Hundreds of Deutsche Bank City traders face axe as London bears brunt of equities trading job cuts

London equities bankers work over the weekend to close trading positions ahead of being axed

Hundreds of London Deutsche Bank traders were today carrying out the grim task of selling the firm’s multi-million pound stock market trading positions as they prepared to lose their jobs in the bank’s total pullout from the equities market.

Of the 18,000 global job losses announced by chief executive Christian Sewing today, equities traders will make up the biggest affected group in London, where Deutsche is one of the biggest City employers.

Sources said while the cuts were announced to the media yesterday, some equities staff were being told on Friday to begin unwinding trading positions ahead of losing their jobs. Many in London spent the weekend in the office carrying out the big unwind to ensure the historic bank’s departure from share trading was done in an orderly manner.

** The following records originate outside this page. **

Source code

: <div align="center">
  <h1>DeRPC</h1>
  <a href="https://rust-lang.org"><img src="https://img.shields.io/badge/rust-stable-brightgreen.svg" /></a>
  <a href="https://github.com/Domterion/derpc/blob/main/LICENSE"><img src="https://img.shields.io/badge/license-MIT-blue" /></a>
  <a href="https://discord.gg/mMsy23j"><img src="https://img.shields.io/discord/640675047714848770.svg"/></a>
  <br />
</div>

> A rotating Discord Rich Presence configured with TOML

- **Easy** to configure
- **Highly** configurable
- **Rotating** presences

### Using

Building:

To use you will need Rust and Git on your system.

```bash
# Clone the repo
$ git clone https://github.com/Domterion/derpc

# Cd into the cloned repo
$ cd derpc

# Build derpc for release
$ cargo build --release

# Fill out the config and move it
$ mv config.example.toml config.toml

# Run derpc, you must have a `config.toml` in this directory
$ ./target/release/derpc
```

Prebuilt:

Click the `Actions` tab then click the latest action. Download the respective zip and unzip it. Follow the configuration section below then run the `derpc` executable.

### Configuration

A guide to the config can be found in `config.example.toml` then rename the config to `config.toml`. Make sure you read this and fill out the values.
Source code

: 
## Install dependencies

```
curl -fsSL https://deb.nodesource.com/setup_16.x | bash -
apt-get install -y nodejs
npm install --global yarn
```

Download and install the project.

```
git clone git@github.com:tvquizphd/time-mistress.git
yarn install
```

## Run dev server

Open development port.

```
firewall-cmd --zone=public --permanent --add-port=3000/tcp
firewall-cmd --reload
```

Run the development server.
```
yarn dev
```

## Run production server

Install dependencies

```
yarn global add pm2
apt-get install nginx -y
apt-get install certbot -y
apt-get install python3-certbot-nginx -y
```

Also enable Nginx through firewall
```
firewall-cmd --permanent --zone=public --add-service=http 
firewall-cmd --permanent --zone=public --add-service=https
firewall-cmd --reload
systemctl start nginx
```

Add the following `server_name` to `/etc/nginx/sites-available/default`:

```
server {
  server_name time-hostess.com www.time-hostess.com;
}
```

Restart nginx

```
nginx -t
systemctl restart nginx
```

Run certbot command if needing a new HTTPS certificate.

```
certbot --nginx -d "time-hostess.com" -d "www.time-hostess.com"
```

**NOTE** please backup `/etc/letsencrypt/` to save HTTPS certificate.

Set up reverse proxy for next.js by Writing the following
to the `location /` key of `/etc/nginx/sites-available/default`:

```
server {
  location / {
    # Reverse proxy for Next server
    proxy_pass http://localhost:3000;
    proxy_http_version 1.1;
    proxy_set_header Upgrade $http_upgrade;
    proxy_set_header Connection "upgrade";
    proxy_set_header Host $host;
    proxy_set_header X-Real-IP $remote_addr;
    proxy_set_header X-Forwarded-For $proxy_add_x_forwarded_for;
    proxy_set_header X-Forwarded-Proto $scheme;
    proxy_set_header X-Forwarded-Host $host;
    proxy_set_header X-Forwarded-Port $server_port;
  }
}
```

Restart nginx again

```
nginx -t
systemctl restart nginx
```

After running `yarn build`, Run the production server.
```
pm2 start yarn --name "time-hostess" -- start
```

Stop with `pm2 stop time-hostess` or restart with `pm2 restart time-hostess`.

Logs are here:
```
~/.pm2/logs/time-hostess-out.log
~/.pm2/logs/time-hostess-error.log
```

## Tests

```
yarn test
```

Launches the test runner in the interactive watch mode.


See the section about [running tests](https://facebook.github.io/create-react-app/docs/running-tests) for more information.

Sewing hopes that by quitting equities, he can invest in areas where Deutsche has a higher profile and expertise, and can make better returns such as corporate banking, private banking and asset management.

AP

Equities trading has been hard to make profitable as technology drives out the need for people to trade and advise clients. Tough regulations in Europe have also made it harder for banks to make money.

Sewing is trying to get the bank’s return on equity up to 8% by 2022 compared with around 1% now.

Deutsche’s shares gained 5% today and Moody’s credit rating agency reaffirmed its ba1 rating.

Deutsche, whose main investment banking headquarters are at Winchester House on London Wall, said it was still committed to the UK, where it opened its first branch in 1873.

“We will retain a significant presence here and remain a close partner to our UK clients and to international institutions that was to access the London market,” a spokesman said.

The remaining investment bank here will focus on foreign exchange, bonds, corporate finance and mergers and acquisitions. Deutsche will also set up a corporate bank providing the financing and treasury products corporate clients need to trade around the world.

Most staff were being told their fates today, with many being fired on the spot. The process began in Asia overnight and was rolling through the day in London and on the continent.

Jonathan Evans, Chairman of head hunting firm The Sammons Group said he had started receiving calls from Deutsche staff in London on Friday seeking advice on getting rehired: “There is always going to be selective hiring taking place in trading, but it is currently very tough to get roles across the equity markets. The truth is, there’s been overcapacity for some time in an industry which is increasingly seeing technology and regulation taking over. The days when research incentives drove trading order flows came to an end with the introduction of Europe’s Mifid II and Deutsche’s redundancies show the effect of ongoing regulation”.

Deutsche's statement said: "We have decided to focus our resources on businesses where clients need us most. We are setting up a dedicated corporate bank specialising in the financing and treasury products the world's companies need to support trade and investment around the globe. Deutsche Bank will remain an international bank."

In yesterday's announcements, the bank said it would set up a "bad bank" of £66 billion of toxic assets as well as closing its equities trading arm. The extent of the pullback surprised many analysts.

It is not clear how many UK staff will be leaving, partly because equities teams work in various departments such as derivatives or compliance, but it is expected to number in the hundreds. Some were told to leave instantly, while others have been said they will be staying for longer in order to work on running down the operations.